Запечатав заявление, я наклеил марку, одну из тех, что по служебной привычке постоянно имею в кармане. При этом я еле удержался от желания попросить Буслова снести это письмо на почту. "Благоразумие, Паша, благоразумие!" – сказал я себе и положил письмо в боковой карман.
– Ну, как ты теперь себя чувствуешь? – осведомился Буслов, глядя на меня как-то зевающе.
– Ничего, – значительно отвечал я. – В спине немножко сверлит.
Мы перемолчали минутку.
– Впусти собаку, – нарушил я молчание. – Ишь царапается!
Он впустил.
– Слушай, Виктор, – озабоченно и в который уже раз приступил я. – У меня есть основания полагать, что ты скоро лишишься места. Сегодня у нас тридцатое. Ну, я думаю, что к среде ты освободишься совсем. Ты будешь нуждаться, разумеется, и я предлагаю тебе дружескую помощь. Чего нам скрываться! – Я подошел к нему вплотную и улыбался в глаза. – Нам скрываться нечего!
– Буслова на содержанье принять хочешь? Ты? Меня? – он хохотал с исступленьем человека, который не боится ничего. – Ах ты, Мефистофель унтиловский!.. гороховая ерунда!..
– Я не хотел тебя обидеть, – сказал я оскорбленно, – а если не хочешь брать мои деньги, я тебя не неволю!
Я отправился домой и просумерничал весь вечер у окна, глядя на падающий снег. Уже смерклось совсем, а я все сидел, пока с наступлением ночи не запотели окна. И конечно, я думал о том новом, что ввалилось негаданно в наше унтиловское бытие. В непонятном оцепененье я подошел к окну и ногтем мизинца написал некоторое слово на затуманенной его поверхности. Но вдруг бешенство охватило меня. Мне причудилось, что кто-то из грязного уголка, куда я бросаю окурки, подхихикивает над моим сантиментом, который, может быть, был самое лучшее, что я сделал в жизни.

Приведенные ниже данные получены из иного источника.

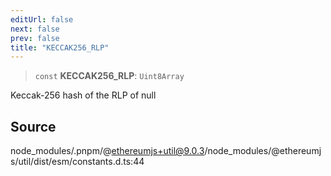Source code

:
 ```yaml
---
editUrl: false
next: false
prev: false
title: "KECCAK256_RLP"
---
```


> `const` **KECCAK256\_RLP**: `Uint8Array`

Keccak-256 hash of the RLP of null

## Source

node\_modules/.pnpm/@ethereumjs+util@9.0.3/node\_modules/@ethereumjs/util/dist/esm/constants.d.ts:44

Благодушия, с которого начался тот день, как не бывало. Вошедшую зачем-то Капукарину я схватил за руку и подтащил к окну.
– Вы мерзкая старуха! – кричал я, захлебываясь грубостью и уравновешивая ею невольную мою мечтательность. – Я вам квадрильон раз говорил, чтоб вы не смели сушить белье в квартире! Видите... видите... – И я мазал ее пальцем по стеклу еще и еще, вытирая со стекла написанное имя. Я вам объяснял ведь, что сырость вредна мне, вредна, вредна!..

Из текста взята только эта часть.